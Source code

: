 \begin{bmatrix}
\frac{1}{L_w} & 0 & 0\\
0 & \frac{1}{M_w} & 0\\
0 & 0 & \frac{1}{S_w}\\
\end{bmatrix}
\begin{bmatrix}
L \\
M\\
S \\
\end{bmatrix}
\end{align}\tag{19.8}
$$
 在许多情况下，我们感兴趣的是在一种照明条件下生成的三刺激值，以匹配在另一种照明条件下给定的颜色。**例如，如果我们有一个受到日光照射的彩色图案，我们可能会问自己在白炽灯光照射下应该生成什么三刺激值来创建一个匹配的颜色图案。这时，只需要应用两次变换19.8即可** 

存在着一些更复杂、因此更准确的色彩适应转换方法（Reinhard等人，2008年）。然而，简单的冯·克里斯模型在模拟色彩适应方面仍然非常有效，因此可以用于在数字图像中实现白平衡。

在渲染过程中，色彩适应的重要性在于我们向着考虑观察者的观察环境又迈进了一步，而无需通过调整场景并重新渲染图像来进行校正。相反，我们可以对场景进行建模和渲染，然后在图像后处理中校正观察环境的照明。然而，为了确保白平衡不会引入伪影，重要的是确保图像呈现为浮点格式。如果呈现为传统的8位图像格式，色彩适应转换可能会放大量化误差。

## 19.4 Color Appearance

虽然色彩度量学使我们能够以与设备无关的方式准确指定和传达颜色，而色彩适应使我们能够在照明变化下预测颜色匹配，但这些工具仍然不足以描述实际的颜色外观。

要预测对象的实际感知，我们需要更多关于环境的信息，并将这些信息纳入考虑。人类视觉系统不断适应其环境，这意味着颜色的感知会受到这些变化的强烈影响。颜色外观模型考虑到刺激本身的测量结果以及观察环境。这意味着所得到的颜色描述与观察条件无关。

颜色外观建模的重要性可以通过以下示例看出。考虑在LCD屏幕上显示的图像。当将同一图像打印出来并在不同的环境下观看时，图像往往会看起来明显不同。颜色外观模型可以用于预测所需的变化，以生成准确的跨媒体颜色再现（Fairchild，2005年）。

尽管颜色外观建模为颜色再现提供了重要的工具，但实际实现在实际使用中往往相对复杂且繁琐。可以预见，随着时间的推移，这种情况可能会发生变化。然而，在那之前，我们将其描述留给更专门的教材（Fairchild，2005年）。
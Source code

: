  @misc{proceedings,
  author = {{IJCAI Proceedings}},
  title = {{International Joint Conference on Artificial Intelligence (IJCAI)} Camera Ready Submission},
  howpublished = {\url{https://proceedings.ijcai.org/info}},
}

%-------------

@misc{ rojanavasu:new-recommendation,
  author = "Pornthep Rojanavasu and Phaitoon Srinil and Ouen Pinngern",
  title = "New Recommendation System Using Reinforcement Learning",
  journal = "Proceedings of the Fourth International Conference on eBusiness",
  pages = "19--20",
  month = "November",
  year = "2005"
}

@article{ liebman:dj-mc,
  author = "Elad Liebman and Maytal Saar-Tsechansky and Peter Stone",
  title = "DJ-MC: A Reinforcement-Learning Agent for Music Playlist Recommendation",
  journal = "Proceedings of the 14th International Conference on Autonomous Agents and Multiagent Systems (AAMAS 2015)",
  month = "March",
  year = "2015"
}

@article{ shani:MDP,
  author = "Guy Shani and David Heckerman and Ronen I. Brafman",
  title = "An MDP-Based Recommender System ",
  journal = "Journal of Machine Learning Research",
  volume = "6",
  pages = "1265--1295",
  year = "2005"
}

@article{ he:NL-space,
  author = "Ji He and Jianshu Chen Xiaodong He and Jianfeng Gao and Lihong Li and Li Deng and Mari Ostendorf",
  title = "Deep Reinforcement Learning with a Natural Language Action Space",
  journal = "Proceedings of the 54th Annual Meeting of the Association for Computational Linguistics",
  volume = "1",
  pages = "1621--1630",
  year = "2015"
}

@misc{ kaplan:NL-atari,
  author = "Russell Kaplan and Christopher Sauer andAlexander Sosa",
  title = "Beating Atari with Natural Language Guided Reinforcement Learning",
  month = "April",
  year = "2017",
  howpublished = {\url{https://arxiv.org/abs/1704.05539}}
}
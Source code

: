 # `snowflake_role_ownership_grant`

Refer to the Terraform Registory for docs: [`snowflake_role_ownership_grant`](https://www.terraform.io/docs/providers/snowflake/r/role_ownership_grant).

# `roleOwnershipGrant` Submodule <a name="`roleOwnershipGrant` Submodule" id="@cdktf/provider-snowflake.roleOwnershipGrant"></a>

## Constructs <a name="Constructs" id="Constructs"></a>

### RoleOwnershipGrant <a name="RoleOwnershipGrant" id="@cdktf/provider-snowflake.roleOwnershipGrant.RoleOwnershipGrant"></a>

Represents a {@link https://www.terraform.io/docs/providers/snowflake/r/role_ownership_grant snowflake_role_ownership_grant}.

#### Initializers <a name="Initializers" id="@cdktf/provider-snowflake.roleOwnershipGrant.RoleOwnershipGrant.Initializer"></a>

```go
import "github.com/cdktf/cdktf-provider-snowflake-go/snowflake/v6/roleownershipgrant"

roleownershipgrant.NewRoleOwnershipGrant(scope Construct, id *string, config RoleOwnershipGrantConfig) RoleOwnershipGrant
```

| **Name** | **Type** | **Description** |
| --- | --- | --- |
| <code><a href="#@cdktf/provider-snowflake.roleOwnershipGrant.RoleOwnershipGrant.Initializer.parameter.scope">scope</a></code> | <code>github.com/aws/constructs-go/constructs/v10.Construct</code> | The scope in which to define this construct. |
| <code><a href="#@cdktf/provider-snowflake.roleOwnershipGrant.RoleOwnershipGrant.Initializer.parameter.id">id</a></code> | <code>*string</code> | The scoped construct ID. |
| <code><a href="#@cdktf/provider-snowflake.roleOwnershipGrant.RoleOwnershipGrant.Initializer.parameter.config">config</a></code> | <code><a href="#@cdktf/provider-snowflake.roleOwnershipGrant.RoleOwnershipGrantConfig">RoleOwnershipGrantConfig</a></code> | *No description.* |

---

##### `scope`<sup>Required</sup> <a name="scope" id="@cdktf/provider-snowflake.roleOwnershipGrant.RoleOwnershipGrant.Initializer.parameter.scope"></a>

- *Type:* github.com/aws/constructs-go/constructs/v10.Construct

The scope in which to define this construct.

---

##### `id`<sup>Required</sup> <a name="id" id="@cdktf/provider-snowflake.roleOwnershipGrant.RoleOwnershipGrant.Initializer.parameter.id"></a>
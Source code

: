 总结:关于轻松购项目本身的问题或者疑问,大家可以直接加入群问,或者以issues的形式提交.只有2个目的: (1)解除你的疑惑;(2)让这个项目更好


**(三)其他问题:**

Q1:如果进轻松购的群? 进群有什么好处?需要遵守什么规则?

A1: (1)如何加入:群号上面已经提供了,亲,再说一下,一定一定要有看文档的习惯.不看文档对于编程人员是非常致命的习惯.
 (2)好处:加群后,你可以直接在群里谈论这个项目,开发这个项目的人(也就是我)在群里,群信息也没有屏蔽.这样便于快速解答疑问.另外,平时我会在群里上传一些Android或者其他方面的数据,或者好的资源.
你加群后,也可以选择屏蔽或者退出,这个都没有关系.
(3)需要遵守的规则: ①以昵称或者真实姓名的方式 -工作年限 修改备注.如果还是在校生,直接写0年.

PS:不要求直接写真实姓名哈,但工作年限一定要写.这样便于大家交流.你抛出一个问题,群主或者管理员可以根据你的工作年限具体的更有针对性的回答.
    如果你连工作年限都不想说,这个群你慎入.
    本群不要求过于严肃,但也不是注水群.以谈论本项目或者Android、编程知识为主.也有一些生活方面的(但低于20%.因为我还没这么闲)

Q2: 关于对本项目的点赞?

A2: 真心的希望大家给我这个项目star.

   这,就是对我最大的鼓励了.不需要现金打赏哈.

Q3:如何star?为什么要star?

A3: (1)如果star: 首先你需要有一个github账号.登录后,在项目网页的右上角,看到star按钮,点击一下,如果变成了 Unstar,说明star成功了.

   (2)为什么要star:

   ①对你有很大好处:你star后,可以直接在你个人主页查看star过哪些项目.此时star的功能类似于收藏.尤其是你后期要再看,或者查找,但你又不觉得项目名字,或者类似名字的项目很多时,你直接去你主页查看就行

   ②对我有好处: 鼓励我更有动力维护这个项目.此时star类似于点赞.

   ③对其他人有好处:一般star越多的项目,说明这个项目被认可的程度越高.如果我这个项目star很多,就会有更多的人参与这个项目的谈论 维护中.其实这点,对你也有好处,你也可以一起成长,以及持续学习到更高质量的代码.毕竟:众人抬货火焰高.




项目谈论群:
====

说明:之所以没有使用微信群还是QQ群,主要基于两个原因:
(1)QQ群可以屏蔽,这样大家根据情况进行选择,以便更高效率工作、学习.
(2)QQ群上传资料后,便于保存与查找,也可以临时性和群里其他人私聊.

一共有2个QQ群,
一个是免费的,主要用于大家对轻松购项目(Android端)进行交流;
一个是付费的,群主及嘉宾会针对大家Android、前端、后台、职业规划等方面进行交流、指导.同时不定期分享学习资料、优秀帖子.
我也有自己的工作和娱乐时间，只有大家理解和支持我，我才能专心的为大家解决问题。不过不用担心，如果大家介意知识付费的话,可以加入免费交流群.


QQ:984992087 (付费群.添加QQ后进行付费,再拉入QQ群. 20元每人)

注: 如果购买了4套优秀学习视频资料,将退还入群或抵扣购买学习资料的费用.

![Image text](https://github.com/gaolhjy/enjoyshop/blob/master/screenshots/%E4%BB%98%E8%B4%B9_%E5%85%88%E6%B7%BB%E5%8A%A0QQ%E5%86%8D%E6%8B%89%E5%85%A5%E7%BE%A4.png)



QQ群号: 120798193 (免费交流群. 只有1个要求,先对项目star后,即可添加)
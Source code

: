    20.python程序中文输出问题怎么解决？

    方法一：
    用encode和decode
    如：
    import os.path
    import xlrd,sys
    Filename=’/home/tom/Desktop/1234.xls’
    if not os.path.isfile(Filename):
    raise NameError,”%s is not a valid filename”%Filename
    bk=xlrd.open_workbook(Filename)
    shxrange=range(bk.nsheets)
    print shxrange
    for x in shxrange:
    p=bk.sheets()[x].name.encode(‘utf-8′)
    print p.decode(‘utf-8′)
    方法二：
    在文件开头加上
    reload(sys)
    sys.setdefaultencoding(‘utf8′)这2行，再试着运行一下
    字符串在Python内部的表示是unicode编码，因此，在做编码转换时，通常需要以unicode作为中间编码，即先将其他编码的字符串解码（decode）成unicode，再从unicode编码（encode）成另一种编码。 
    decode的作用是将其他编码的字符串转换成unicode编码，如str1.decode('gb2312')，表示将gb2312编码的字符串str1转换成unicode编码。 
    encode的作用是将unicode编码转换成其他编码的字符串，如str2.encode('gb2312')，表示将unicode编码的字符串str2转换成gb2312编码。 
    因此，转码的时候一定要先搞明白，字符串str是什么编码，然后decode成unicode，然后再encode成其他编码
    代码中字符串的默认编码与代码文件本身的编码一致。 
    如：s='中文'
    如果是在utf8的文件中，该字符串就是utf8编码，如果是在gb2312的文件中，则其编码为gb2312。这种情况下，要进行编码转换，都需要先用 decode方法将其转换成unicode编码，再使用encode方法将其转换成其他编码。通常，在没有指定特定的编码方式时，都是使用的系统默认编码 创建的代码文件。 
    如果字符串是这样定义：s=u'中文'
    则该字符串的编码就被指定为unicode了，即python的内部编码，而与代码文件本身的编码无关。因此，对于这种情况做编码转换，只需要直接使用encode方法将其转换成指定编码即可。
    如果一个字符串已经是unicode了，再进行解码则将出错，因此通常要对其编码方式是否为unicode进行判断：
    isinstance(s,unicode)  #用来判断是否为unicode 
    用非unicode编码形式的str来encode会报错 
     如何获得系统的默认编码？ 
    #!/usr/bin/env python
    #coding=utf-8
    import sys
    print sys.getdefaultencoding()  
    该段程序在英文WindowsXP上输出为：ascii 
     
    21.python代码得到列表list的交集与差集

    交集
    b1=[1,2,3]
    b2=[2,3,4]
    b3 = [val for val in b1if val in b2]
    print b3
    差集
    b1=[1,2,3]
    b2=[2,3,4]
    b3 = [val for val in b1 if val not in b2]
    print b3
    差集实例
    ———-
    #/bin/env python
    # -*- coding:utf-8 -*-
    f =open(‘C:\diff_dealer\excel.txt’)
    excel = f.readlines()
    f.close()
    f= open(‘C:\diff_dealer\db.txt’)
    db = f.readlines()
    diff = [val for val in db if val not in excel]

# TASK GOAL
Write out exactly the lines above from the line with "本群不要求过于严肃,但也不是" through the line with "一个是付费的,群主及嘉宾会针", both of them included, and leave out all other lines.

# OUTPUT
    本群不要求过于严肃,但也不是注水群.以谈论本项目或者Android、编程知识为主.也有一些生活方面的(但低于20%.因为我还没这么闲)

Q2: 关于对本项目的点赞?

A2: 真心的希望大家给我这个项目star.

   这,就是对我最大的鼓励了.不需要现金打赏哈.

Q3:如何star?为什么要star?

A3: (1)如果star: 首先你需要有一个github账号.登录后,在项目网页的右上角,看到star按钮,点击一下,如果变成了 Unstar,说明star成功了.

   (2)为什么要star:

   ①对你有很大好处:你star后,可以直接在你个人主页查看star过哪些项目.此时star的功能类似于收藏.尤其是你后期要再看,或者查找,但你又不觉得项目名字,或者类似名字的项目很多时,你直接去你主页查看就行

   ②对我有好处: 鼓励我更有动力维护这个项目.此时star类似于点赞.

   ③对其他人有好处:一般star越多的项目,说明这个项目被认可的程度越高.如果我这个项目star很多,就会有更多的人参与这个项目的谈论 维护中.其实这点,对你也有好处,你也可以一起成长,以及持续学习到更高质量的代码.毕竟:众人抬货火焰高.




项目谈论群:
====

说明:之所以没有使用微信群还是QQ群,主要基于两个原因:
(1)QQ群可以屏蔽,这样大家根据情况进行选择,以便更高效率工作、学习.
(2)QQ群上传资料后,便于保存与查找,也可以临时性和群里其他人私聊.

一共有2个QQ群,
一个是免费的,主要用于大家对轻松购项目(Android端)进行交流;
一个是付费的,群主及嘉宾会针对大家Android、前端、后台、职业规划等方面进行交流、指导.同时不定期分享学习资料、优秀帖子.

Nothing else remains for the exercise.